Cast Iron Christmas
Last spring, I got really into Dutch Baby Pancakes, which are basically – big awesome pancakes that are oven baked. They rise SUPER high while cooking, then fall making a yummy breakfast treat. Anywho, as I made them more and more, I looked to refine my method and found that many recipes called for a cast iron pan. So, I went out and bought a 10″ Lodge skillet and I was in business…so much so, that weekend Dutch Baby’s (DBs) for me and B, turned into weekday morning DB’s for myself before work. Yeahhhhhh, did I mention I use like a whole stick of butter for these? baha. So good.
A few dutch babies later, I was starting to get some burnt bits on my pan that were getting progressively crustier by the Dutch baby. What do they say, a poor crafts(woman) blames her tools? Well, I did. I blamed this newly made piece of cast iron, with its rough interior and set off to Google to figure out how to salvage and maintain it.

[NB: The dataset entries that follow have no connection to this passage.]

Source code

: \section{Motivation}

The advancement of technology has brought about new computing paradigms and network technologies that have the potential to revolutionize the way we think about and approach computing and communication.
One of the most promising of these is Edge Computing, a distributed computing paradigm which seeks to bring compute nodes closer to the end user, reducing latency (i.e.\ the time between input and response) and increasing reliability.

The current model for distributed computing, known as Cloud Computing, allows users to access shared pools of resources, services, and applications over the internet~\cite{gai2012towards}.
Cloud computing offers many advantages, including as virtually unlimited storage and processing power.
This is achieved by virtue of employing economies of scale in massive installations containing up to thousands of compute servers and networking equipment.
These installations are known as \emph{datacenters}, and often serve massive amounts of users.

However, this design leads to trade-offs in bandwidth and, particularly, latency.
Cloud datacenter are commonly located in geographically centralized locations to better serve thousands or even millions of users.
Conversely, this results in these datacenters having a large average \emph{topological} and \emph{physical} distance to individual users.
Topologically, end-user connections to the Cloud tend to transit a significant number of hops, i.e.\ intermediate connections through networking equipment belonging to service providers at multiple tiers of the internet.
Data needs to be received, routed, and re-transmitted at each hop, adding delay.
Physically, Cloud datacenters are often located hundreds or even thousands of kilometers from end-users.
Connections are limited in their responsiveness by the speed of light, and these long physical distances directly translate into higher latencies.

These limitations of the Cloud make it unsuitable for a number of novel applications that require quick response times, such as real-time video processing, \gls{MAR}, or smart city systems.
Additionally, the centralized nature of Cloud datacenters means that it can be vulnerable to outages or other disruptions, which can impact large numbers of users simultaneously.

Late light Google-ing and Youtube-ing taught me two things: I hadn’t properly cared for my skillet, and vintage cast iron is rad!
Before I ever got around to cleaning my Lodge with my newly learned regimen, courtesy of The Culinary Fanatic, I scored two pieces of vintage Griswold cast iron, shweeet!
- Griswold #8 Skillet – Found at auction by a work colleague. This pan was produced between 1919-1940, and features the large block logo. Bamfy.
- Griswold #7 Skillet – Found at an antique store in Frederick, MD. Produced between 1940-1957. This pan features the small block logo, which isn’t as collectible, but had a gorgeous interior. Super flat, no pitting or rust at all.
It’s hard to describe, but immediately I loved them… like, family heirloom-level love. These pans are 60+ years old and their mystery was alluring. Who owned them, what had they cooked inside? The thought of restoring these pans and putting them back to work was exciting, but before I could get to cooking – both needed to be stripped and re-seasoned.
Enter my friend Megan. She allowed me the use of her self-cleaning oven to strip the pans down to bare metal. A self cleaning oven cycle heats to 900 degrees and burns off old crud so you can start fresh. This method of stripping worked beautifully, but not before we started a small fire in her oven. OOPS! Turns out some burnt cheese on the floor of her oven was ready for an encore. Lesson learned? Give your oven a good wipe down before you set it to INCINERATE. Then, IF you see flames, leave the door shut and let it burn out. Oh, memories. haha.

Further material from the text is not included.